━━━━━ Data shown

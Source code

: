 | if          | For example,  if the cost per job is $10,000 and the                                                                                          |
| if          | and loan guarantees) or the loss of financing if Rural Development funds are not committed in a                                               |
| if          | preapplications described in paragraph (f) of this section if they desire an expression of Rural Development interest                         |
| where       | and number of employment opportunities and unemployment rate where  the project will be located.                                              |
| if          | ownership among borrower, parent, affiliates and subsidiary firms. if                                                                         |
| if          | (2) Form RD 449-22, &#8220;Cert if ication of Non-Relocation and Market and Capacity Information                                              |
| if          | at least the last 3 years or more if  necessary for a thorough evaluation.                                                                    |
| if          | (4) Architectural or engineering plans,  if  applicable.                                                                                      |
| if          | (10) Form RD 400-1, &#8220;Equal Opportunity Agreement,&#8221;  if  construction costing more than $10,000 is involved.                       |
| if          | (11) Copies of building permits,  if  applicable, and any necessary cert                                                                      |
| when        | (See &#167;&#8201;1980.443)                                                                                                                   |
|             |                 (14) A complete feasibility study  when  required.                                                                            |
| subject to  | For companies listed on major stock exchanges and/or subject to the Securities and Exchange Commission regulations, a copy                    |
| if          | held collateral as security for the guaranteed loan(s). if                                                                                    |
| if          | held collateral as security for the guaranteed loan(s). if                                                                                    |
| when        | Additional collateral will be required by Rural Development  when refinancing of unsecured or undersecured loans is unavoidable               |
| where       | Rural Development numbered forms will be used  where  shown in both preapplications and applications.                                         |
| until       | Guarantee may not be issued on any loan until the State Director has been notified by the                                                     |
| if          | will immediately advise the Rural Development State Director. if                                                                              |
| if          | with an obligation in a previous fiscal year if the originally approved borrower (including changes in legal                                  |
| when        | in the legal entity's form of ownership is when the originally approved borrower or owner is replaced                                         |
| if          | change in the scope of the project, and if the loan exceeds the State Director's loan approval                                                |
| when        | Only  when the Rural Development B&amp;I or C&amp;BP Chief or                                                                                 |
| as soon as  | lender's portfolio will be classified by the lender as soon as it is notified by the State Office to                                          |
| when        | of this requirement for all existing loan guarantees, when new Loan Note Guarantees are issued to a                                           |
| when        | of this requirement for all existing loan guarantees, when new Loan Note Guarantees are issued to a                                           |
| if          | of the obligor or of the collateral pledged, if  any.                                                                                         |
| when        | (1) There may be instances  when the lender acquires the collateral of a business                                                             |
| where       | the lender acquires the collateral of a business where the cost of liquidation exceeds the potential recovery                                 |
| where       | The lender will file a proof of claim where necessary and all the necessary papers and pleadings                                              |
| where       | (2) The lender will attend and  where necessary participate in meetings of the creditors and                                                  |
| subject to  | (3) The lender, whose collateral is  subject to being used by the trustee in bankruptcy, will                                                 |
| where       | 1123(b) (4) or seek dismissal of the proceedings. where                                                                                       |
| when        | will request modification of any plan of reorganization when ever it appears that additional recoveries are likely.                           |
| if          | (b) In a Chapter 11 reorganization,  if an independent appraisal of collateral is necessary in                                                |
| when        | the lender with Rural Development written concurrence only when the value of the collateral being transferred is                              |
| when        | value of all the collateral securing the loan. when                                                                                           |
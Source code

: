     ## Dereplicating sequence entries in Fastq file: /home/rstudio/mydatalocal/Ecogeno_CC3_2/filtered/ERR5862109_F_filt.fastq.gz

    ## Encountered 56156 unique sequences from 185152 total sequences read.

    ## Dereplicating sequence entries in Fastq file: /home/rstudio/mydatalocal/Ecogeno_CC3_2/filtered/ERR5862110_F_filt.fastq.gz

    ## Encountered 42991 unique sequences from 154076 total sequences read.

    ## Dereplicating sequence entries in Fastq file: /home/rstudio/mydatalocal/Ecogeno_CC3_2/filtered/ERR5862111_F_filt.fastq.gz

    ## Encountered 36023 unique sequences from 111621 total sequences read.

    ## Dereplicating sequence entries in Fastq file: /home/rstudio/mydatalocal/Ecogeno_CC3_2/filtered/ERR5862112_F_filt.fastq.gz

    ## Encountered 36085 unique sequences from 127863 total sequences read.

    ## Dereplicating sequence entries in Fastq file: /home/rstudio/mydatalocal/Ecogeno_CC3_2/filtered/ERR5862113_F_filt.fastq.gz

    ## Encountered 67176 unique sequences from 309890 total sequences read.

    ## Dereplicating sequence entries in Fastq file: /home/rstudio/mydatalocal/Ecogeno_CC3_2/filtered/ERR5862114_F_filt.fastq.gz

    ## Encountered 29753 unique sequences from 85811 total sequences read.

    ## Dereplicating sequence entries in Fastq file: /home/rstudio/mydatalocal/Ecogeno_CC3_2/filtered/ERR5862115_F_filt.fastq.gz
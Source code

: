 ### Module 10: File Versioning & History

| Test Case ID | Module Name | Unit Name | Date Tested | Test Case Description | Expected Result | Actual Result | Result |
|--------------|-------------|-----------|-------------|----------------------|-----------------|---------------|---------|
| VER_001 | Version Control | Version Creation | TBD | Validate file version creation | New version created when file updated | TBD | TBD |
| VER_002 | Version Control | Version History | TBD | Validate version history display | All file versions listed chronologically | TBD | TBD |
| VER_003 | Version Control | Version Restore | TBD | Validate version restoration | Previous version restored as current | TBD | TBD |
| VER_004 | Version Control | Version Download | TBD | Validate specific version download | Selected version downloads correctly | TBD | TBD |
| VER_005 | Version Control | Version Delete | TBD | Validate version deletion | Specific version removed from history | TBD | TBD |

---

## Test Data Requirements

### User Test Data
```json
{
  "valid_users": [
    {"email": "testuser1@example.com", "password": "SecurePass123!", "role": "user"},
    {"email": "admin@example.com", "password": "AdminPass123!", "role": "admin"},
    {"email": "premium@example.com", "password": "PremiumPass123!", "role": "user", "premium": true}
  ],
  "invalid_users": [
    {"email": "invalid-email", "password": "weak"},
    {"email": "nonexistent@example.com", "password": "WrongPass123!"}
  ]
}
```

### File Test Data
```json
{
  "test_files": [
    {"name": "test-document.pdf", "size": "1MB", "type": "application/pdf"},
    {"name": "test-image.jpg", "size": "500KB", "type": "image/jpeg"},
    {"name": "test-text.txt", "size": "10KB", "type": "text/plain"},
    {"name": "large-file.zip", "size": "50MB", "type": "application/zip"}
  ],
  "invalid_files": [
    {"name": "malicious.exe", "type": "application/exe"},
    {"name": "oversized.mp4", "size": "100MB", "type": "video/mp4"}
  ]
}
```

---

━━━━━━━━━━

Task prompt: Read through the data and copy every line where "approved" shows up.

Task output:
| if          | with an obligation in a previous fiscal year if the originally approved borrower (including changes in legal                                  |
| when        | in the legal entity's form of ownership is when the originally approved borrower or owner is replaced                                         |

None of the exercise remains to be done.